All Artists: James Moody, Hank Jones
Title: Our Delight (Dig)
Members Wishing: 1
Total Copies: 0
Label: Ipo Recordings
Original Release Date: 1/1/2008
Re-Release Date: 10/14/2008
Genres: Jazz, Pop, Broadway & Vocalists
Styles: Modern Postbebop, Bebop, Traditional Vocal Pop
Number of Discs: 1
SwapaCD Credits: 1
UPC: 822019010135

Synopsis

Album Description
First recording together in over 50 years by two of the greatest performers in the history of modern jazz. For over six decades, saxophone master James Moody has serenaded lovers with his signature song "Moody's Mood for Love", an improvisation on the chord progressions of "I'm in the Mood for Love." In 1946, he joined the seminal bebop big band of Dizzy Gillespie, which included Milt Jackson, Kenny Clark, Ray Brown, and Thelonius Monk. His now-legendary 16-bar solo on Gillespie's "Emanon" alerted jazz fans to an emerging world-class soloist. NEA Jazz Master and legendary pianist Hank Jones is one of the last surviving jazz greats.

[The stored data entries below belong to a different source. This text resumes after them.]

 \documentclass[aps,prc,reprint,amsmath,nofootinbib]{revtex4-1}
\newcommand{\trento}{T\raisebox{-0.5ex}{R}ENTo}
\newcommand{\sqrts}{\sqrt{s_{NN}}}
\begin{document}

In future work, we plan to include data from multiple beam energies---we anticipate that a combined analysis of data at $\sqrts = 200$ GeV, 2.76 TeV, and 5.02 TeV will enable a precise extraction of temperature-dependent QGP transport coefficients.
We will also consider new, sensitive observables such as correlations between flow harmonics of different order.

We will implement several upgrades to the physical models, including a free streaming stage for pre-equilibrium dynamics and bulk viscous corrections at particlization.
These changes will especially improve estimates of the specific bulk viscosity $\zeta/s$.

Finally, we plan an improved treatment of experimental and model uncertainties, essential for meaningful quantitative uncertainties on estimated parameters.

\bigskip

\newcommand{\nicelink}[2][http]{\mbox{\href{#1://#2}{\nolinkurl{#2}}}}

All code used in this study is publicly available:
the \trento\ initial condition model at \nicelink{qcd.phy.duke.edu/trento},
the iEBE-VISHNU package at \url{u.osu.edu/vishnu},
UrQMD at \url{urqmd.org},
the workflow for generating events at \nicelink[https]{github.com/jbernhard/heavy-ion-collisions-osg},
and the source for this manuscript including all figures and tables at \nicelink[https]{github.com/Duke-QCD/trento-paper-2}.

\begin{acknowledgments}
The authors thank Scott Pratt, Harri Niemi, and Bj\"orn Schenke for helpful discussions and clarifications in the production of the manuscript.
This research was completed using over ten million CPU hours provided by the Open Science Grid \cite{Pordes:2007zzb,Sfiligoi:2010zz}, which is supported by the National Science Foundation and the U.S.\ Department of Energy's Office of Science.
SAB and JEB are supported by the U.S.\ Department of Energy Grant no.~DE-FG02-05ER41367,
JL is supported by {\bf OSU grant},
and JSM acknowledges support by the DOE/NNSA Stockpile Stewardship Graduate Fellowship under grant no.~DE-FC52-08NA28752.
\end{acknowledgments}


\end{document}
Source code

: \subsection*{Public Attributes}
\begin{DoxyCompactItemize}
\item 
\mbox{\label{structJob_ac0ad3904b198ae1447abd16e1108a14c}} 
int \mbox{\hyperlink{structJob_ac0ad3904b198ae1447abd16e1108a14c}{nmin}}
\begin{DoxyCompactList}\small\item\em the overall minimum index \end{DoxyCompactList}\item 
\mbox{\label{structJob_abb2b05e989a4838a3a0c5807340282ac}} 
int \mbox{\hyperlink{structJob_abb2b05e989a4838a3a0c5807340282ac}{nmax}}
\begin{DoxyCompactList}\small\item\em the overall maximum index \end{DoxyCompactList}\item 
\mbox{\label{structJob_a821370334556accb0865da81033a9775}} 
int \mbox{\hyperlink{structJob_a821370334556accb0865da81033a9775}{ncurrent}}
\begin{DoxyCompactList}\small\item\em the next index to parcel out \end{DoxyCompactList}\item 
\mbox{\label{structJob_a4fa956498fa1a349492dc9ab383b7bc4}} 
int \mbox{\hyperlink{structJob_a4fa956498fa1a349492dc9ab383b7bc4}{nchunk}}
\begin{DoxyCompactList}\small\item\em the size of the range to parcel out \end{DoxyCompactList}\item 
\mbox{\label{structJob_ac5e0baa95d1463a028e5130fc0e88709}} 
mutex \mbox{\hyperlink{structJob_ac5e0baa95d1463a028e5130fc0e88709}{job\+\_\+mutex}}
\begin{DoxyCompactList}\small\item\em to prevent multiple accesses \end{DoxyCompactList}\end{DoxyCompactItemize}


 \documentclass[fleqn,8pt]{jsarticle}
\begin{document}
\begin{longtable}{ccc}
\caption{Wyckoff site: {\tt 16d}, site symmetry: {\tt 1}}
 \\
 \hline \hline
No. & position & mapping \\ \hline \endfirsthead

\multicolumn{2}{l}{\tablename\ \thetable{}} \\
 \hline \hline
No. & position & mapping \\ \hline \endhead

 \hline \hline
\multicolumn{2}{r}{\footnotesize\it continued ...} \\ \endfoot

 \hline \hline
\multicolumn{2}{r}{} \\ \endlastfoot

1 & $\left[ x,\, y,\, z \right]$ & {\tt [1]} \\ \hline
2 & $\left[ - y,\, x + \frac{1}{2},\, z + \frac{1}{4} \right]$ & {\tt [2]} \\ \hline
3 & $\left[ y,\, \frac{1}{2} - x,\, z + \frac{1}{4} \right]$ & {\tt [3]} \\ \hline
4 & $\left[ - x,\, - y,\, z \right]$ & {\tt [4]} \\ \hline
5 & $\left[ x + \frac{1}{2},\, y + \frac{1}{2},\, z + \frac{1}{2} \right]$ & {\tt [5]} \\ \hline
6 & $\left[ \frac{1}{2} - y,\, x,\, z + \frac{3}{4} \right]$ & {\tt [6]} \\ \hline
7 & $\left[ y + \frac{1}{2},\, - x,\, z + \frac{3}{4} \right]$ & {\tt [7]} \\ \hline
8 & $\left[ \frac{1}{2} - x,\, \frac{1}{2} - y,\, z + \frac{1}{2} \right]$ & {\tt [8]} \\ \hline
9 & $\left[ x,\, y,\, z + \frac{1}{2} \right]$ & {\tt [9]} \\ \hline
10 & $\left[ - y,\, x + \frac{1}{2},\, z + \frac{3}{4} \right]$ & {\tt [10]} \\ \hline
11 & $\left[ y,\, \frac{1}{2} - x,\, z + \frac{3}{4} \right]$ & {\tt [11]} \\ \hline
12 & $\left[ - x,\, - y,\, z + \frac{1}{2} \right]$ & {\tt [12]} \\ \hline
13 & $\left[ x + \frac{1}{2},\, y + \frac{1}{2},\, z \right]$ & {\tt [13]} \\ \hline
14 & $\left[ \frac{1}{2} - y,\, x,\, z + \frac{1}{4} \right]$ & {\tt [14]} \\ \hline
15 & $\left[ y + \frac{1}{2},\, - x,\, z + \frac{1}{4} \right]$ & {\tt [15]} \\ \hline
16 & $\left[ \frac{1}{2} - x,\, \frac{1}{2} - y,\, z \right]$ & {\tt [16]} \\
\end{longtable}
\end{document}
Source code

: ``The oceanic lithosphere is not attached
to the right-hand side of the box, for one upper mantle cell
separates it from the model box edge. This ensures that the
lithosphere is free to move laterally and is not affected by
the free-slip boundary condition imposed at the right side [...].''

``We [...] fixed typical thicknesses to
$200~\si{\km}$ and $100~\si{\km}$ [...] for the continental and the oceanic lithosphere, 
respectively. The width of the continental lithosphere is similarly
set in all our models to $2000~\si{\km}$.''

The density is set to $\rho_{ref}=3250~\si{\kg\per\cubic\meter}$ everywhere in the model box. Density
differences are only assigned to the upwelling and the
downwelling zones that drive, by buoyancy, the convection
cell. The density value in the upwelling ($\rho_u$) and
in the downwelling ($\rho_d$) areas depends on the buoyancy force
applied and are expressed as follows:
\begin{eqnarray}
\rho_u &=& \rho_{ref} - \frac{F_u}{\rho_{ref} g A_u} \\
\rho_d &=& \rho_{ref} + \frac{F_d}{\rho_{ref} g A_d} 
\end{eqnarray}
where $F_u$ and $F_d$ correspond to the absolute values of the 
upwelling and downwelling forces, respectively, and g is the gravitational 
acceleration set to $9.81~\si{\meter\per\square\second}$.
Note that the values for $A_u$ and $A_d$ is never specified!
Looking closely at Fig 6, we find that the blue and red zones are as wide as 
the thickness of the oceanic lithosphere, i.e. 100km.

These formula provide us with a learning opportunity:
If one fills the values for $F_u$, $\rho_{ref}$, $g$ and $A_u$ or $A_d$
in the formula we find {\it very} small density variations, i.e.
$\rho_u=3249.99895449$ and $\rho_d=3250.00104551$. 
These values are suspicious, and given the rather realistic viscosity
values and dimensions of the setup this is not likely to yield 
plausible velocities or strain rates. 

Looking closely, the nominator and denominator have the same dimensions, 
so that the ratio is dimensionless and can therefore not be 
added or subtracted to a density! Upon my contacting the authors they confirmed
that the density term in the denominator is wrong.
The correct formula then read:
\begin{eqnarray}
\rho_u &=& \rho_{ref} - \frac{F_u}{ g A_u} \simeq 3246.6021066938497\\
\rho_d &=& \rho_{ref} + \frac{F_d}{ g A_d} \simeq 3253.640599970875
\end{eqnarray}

In over seventy years as a jazz pianist and composer, his playing style has embodied the essence of mainstream jazz, making him one of the most sought after and recorded jazz pianists in history.
 

CD Reviews

An all-inclusive "our": dessert time
Samuel Chell | Kenosha,, WI United States | 06/16/2009
(5 out of 5 stars)

"We venerate wealth and power but cursorily dismiss art. We would do well to heed the poet Shelley who, in "The Defense of Poetry," calls artists the unacknowledged legislators of the world, the only true lawmakers, the cartographers of the human heart, of all that is beautiful, lasting, immortal: they are the hierophants who take us out of the present moment, revealing past and future while making us aware of what it means to be truly free. They embody James Baldwin's message in "Sonny's Blues," a living mirror to each of us reflecting us to ourselves, revealing the creative potential that is the birthright of every human child. Musicians are poets who speak in a more universal, direct, authentic language: as the poet Robert Browning said, "'Tis musicians who know."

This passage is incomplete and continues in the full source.